Once I realized that I was never going to be able to pay attention to things like this I quit paying attention entirely to which weapons I was using, turning combat into a chaotic, inventory-clearing battle of whatever-the-fuck-weapon-is-automatically-selected-next. The cherry on top is that weapon stats are not even displayed on the quick-selection menu, so what weapon you’re using is largely meaningless to you anyway unless you’ve memorized their damage ratings.
All of these combat quibbles add up to an especial feeling of relief after every encounter, and not in a good way. It’s not the sort of relief I feel after beating a boss in Dark Souls, the feeling of “Man, I’m so glad I accomplished that,” it’s more along the lines of “Fuck, I’m so glad I don’t ever have to do that again in my life.” I’d be glad to fight the Gaping Demon or whoever again for the rush, but the challenges I have to regularly surmount just to make menial progress in Apotheon are not ones I’d ever like to come back to.

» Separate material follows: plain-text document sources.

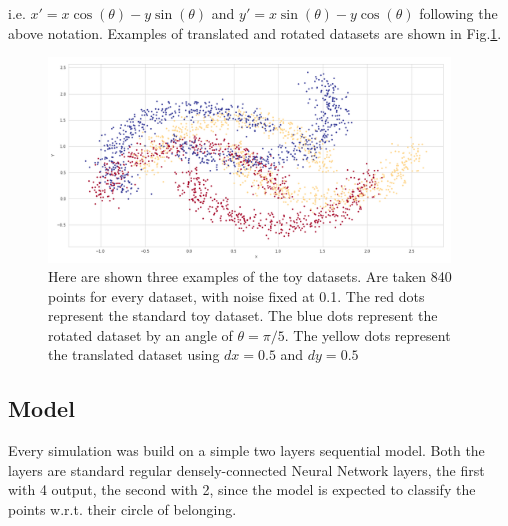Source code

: \documentclass{article} %
\newcounter{points}
\newcounter{late}
\begin{document}
i.e. $x'=x\cos(\theta)-y\sin(\theta)$ and $y'=x\sin(\theta)-y\cos(\theta)$ following 
the above notation.
Examples of translated and rotated datasets are shown in Fig.\ref{fig2}.
\begin{figure}[!h]
    \centering
    \includegraphics[width=0.95\textwidth, keepaspectratio]{images/datasets_examples.png}
    \caption{Here are shown three examples of the toy datasets. Are taken 840 points for 
        every dataset, with noise fixed at 0.1. The red dots represent the standard toy 
        dataset. The blue dots represent the rotated dataset by an angle of $\theta=\pi/5$.
        The yellow dots represent the translated dataset using $dx=0.5$ and $dy=0.5$}
    \label{fig2}
\end{figure}

\subsection{Model}
Every simulation was build on a simple two layers sequential model.
Both the layers are standard regular densely-connected Neural Network layers, the first 
with 4 output, the second with 2, since the model is expected to classify the points 
w.r.t. their circle of belonging.
\end{document}
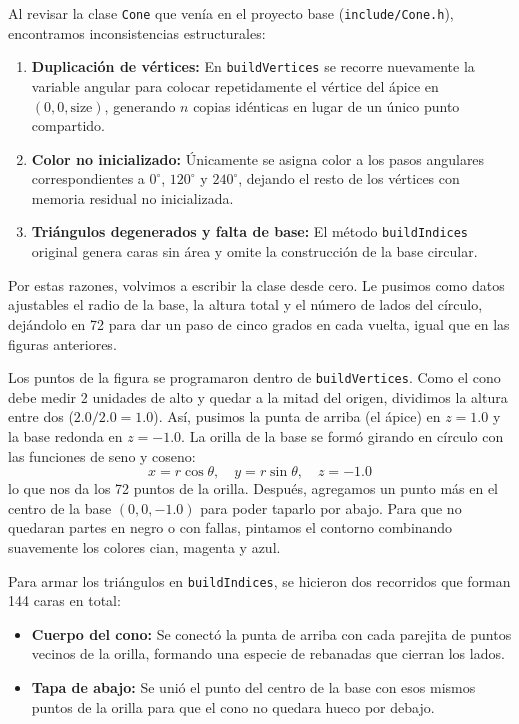 Al revisar la clase \texttt{Cone} que venía en el proyecto base (\texttt{include/Cone.h}), encontramos inconsistencias estructurales:
\begin{enumerate}
    \item \textbf{Duplicación de vértices:} En \texttt{buildVertices} se recorre nuevamente la variable angular para colocar repetidamente el vértice del ápice en $(0, 0, \text{size})$, generando $n$ copias idénticas en lugar de un único punto compartido.
    \item \textbf{Color no inicializado:} Únicamente se asigna color a los pasos angulares correspondientes a $0^\circ$, $120^\circ$ y $240^\circ$, dejando el resto de los vértices con memoria residual no inicializada.
    \item \textbf{Triángulos degenerados y falta de base:} El método \texttt{buildIndices} original genera caras sin área y omite la construcción de la base circular.
\end{enumerate}

Por estas razones, volvimos a escribir la clase desde cero. Le pusimos como datos ajustables el radio de la base, la altura total y el número de lados del círculo, dejándolo en 72 para dar un paso de cinco grados en cada vuelta, igual que en las figuras anteriores.

Los puntos de la figura se programaron dentro de \texttt{buildVertices}. Como el cono debe medir 2 unidades de alto y quedar a la mitad del origen, dividimos la altura entre dos ($2.0 / 2.0 = 1.0$). Así, pusimos la punta de arriba (el ápice) en $z = 1.0$ y la base redonda en $z = -1.0$. La orilla de la base se formó girando en círculo con las funciones de seno y coseno:
\begin{equation}
    x = r \cos\theta, \quad y = r \sin\theta, \quad z = -1.0
\end{equation}
lo que nos da los 72 puntos de la orilla. Después, agregamos un punto más en el centro de la base $(0, 0, -1.0)$ para poder taparlo por abajo. Para que no quedaran partes en negro o con fallas, pintamos el contorno combinando suavemente los colores cian, magenta y azul.

Para armar los triángulos en \texttt{buildIndices}, se hicieron dos recorridos que forman 144 caras en total:
\begin{itemize}
    \item \textbf{Cuerpo del cono:} Se conectó la punta de arriba con cada parejita de puntos vecinos de la orilla, formando una especie de rebanadas que cierran los lados.
    \item \textbf{Tapa de abajo:} Se unió el punto del centro de la base con esos mismos puntos de la orilla para que el cono no quedara hueco por debajo.
\end{itemize}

Unfortunately for Apotheon, its problems don’t stop at mere gameplay. Art style aside, its presentation is also totally bunk. Text is extremely small, as if someone DarNified the UI without realizing it’s on a console, and hard to read font-wise. The interface is clunkily designed, feeling like it was made for a Flash game. You can press the touch pad to bring up a Diablo-style overlay map, but it’s virtually useless for anything but a quick reference to something nearby. The next local map is in the Start menu and four buttons down, which very quickly becomes extremely annoying to navigate to. Also on the Start Menu is for whatever reason a Last Save button, directly below the Save Game button, which as you can probably already tell leads to a lot of fucking bullshit happening.
The art department is the only place where Apotheon unwaveringly shines. Its art design is beautiful and Greek pottery art turned into a game isn’t something I’ve seen before to this extent. Despite some minor situations where enemies are kind of hard to see in all the thick black foliage, the game is a pleasure to look at. Color palette changes are especially striking.
Music and atmosphere are all surprisingly top notch. Hades’ area is especially intimidating, its combination of moans from the damned, creepy soundscapes, self-resurrecting enemies and low lighting coming together perfectly to create a singularly haunting place.
One really terrible thing about the game’s fidelity, however, is its absurdly low frame rate. Usually in big combat, the game will slow to a crawl. I’m not sure if this is a conscious design choice, but I’m going to give the game the benefit of the doubt and say that it’s awful optimization. Frame drops are frequent, lengthy, and very annoying as the game is already incredibly floaty.
Apotheon is really just a shame. Its outstanding art direction is wasted on a completely broken game, whose nearly every system is fundamentally flawed in some way. Suffice it to say that Apotheon is impressively high quality art-wise, and impressively low-quality mechanics-wise.
Apotheon can be purchased on Steam and the PlayStation 4’s digital store.